LE GÉNÉRAL PEIGNÉ.

Le général Peigné.--
Phot. Pierre Petit.

Dans la série des «fiches» relatives aux officiers, publiées depuis quelque temps par les journaux, figurait, ces jours derniers, une lettre du général Peigné à M. Vadécard, secrétaire général du Grand Orient, qui a produit une vive émotion.

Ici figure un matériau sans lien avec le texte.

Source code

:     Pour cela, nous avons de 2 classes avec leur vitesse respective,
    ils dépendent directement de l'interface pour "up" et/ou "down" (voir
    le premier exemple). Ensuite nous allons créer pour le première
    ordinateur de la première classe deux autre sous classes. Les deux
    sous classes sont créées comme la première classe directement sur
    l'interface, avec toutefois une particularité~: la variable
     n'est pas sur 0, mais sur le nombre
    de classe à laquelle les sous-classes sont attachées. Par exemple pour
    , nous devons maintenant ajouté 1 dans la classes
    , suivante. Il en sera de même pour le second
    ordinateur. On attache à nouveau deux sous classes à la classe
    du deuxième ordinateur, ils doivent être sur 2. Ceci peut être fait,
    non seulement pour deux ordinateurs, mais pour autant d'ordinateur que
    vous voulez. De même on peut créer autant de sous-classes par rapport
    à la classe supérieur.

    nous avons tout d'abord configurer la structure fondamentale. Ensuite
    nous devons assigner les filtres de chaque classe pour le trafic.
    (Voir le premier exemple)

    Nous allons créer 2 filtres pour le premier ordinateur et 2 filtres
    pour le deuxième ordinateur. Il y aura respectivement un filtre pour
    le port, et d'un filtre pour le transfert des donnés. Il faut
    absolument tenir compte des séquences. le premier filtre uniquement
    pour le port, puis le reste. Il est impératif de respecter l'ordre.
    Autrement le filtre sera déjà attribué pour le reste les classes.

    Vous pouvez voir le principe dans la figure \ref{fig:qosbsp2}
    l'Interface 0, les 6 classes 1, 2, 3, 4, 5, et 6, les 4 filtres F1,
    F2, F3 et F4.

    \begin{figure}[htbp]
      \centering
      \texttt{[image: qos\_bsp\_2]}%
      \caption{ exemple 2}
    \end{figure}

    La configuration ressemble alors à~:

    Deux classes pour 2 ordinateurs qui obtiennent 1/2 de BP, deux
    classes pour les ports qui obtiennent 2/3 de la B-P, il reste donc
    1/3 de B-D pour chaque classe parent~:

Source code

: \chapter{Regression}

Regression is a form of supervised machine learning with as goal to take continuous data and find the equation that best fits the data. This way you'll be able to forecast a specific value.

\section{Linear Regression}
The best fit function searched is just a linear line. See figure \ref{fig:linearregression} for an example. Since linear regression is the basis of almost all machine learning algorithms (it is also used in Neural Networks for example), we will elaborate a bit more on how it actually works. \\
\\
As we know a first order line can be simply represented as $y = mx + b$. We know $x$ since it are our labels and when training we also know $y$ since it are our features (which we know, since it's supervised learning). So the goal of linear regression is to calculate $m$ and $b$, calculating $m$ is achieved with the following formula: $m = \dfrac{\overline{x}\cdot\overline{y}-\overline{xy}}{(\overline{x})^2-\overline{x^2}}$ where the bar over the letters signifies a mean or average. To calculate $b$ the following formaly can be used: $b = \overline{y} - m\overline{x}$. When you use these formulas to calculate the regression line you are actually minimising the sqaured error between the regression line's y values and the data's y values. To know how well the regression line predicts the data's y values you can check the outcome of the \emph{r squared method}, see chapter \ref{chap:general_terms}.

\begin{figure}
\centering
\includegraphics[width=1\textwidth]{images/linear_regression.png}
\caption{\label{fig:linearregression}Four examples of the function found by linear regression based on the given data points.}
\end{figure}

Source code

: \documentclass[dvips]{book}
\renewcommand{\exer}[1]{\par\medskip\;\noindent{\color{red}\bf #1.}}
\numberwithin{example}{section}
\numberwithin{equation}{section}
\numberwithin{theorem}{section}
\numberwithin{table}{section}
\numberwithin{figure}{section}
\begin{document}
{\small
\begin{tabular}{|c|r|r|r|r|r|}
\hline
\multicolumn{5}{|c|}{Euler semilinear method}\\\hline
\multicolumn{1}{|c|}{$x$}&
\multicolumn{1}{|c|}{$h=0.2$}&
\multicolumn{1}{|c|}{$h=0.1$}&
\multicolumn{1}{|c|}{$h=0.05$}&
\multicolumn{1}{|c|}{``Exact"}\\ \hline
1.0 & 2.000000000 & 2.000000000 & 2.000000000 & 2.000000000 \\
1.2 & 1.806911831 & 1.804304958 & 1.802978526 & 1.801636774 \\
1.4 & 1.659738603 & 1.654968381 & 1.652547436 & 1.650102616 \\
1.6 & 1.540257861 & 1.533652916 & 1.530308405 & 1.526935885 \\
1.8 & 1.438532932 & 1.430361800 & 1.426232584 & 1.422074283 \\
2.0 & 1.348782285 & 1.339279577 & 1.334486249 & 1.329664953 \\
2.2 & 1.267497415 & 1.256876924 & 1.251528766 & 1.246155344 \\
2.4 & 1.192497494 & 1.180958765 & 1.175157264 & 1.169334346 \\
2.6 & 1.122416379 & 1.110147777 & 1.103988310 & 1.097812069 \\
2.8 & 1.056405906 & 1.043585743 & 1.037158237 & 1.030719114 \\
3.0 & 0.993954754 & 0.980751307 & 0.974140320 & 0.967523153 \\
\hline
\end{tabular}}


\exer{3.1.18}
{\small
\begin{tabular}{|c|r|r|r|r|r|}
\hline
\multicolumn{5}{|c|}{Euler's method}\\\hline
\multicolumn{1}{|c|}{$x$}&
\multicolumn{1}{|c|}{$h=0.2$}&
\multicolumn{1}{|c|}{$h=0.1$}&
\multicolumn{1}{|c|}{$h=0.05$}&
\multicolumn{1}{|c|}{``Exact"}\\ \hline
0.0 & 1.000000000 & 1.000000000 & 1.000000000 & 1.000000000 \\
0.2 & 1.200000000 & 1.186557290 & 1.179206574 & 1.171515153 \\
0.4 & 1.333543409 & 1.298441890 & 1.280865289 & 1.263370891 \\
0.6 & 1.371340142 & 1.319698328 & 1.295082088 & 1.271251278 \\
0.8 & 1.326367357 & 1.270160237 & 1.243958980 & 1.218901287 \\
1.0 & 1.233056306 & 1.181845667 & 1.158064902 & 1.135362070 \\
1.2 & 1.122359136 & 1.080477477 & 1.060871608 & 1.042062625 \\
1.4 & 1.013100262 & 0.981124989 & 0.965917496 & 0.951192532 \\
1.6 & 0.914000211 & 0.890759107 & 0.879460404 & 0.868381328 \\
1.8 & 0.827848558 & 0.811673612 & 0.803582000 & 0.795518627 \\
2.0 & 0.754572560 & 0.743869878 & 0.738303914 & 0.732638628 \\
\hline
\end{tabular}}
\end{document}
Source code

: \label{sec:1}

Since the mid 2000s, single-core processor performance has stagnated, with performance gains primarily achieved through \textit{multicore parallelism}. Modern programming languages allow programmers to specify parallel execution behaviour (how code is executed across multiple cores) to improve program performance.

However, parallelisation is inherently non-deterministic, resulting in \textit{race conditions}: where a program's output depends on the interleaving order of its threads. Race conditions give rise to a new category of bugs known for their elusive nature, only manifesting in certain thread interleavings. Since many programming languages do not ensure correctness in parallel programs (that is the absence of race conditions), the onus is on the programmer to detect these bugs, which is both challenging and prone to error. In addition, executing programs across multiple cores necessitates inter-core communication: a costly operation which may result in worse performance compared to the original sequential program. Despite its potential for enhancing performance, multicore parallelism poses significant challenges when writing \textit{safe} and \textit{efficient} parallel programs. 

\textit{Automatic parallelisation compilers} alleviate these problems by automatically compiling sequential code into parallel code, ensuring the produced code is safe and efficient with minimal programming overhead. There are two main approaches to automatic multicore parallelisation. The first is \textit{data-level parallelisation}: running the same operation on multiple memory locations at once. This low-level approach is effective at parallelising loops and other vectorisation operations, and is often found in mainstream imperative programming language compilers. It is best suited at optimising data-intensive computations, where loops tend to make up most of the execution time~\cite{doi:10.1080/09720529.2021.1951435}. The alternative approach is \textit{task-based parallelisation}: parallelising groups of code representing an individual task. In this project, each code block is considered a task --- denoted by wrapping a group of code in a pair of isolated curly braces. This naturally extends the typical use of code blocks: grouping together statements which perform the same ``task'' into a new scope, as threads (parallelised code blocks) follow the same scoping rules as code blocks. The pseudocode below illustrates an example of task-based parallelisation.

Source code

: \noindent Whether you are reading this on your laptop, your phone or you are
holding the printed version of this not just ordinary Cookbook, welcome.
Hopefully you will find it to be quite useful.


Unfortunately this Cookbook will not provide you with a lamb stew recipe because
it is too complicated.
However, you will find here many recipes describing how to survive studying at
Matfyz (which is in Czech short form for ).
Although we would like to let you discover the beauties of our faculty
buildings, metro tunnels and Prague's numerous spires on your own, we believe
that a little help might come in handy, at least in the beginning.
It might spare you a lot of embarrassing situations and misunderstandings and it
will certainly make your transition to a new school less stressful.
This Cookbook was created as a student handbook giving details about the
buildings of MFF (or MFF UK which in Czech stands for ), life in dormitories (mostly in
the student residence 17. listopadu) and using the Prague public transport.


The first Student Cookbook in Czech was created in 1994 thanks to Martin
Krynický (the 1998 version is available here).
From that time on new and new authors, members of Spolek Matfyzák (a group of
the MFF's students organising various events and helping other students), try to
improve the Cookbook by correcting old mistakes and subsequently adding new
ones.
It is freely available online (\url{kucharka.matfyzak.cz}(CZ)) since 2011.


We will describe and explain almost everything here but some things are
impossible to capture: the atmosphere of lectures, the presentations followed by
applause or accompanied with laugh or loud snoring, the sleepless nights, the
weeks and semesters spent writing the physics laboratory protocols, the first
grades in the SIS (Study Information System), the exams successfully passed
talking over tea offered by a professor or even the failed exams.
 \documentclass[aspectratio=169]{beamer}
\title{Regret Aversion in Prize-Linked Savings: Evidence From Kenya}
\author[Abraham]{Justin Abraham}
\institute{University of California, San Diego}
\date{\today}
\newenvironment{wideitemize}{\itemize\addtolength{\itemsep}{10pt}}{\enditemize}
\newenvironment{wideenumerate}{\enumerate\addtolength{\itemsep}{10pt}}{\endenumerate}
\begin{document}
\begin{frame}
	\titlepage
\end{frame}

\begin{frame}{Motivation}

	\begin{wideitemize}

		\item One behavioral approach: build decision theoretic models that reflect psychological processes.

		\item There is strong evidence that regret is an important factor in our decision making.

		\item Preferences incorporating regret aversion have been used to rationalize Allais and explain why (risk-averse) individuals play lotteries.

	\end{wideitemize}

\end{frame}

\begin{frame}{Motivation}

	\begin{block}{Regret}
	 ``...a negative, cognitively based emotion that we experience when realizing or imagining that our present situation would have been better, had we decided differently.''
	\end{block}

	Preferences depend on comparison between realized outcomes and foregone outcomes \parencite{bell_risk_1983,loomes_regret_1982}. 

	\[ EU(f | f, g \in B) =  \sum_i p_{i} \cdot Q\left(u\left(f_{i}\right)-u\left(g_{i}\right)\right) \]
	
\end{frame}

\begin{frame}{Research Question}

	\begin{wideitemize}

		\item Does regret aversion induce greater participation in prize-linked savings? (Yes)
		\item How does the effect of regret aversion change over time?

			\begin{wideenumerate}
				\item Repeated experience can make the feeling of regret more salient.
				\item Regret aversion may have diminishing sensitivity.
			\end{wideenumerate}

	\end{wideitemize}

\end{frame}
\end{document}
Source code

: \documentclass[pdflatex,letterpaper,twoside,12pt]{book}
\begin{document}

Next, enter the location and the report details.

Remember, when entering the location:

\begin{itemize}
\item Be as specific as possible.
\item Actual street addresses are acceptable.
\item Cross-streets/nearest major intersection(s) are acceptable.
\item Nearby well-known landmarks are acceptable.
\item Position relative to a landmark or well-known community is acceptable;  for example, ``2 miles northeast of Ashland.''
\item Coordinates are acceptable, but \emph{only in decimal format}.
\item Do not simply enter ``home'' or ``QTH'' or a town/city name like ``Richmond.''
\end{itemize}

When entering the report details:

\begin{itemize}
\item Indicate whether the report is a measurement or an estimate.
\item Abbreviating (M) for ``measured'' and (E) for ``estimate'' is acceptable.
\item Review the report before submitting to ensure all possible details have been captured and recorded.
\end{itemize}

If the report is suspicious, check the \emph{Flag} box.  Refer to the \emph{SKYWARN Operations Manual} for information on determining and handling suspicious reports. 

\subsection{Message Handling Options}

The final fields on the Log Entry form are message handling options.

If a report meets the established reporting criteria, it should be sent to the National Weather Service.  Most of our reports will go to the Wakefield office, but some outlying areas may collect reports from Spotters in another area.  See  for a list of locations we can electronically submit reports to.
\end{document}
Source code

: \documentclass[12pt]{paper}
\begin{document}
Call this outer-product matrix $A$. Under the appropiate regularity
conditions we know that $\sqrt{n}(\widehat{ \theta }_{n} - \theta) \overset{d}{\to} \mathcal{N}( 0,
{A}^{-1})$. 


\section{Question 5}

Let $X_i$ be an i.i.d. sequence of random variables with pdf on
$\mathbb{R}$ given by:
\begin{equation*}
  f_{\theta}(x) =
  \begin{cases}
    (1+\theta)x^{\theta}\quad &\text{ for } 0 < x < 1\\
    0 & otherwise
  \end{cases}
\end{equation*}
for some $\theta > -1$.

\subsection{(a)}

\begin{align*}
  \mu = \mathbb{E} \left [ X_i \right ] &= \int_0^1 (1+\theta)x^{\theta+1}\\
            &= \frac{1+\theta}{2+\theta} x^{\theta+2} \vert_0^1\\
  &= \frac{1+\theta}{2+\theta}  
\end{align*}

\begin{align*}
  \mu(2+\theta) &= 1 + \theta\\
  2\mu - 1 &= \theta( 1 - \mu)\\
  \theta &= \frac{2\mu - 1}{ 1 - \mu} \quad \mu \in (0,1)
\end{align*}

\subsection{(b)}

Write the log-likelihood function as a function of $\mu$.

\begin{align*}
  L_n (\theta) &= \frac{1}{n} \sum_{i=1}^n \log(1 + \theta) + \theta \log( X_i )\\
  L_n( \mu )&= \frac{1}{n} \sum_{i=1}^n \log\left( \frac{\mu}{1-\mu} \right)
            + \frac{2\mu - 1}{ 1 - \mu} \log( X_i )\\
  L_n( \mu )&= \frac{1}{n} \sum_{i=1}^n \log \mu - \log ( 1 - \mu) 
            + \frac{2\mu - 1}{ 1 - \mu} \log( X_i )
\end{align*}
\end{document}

Ancien chef de cabinet du général Boulanger, le général Peigné est actuellement commandant du 9e corps d'armée, à Tours, et membre du conseil supérieur de la guerre. A la suite de la publication de sa lettre, il a été mandé, pour fournir des explications, au ministère de la guerre et a été reçu par M. Berteaux. Mais on ne sait rien d'officiel sur ce qui s'est passé au cours de l'entrevue, et l'incident n'a eu, jusqu'à présent, aucune sanction. Le ministère étant démissionnaire, il ne peut être pris, à l'égard du général Peigné, aucune décision, car c'est seulement en conseil des ministres que son cas peut être examiné. La tâche reviendra au nouveau cabinet..

DUELS D'ESCRIMEURS.

Un nouveau duel vient de mettre en émoi le monde de l'épée. Cette fois comme le 31 décembre dernier, c'étaient encore deux escrimeurs de marque qu'une querelle d'ordre pour ainsi dire professionnel mettait aux prises: MM. Thomeguex et Henry de Pierrebourg, le premier assisté de MM. Rouzior-Dorcières et Destez, le second de MM. le comte de Rochefort et Dumas-Descombes.

Le duel Thomeguex de Pierrebourg au Champ de Mars.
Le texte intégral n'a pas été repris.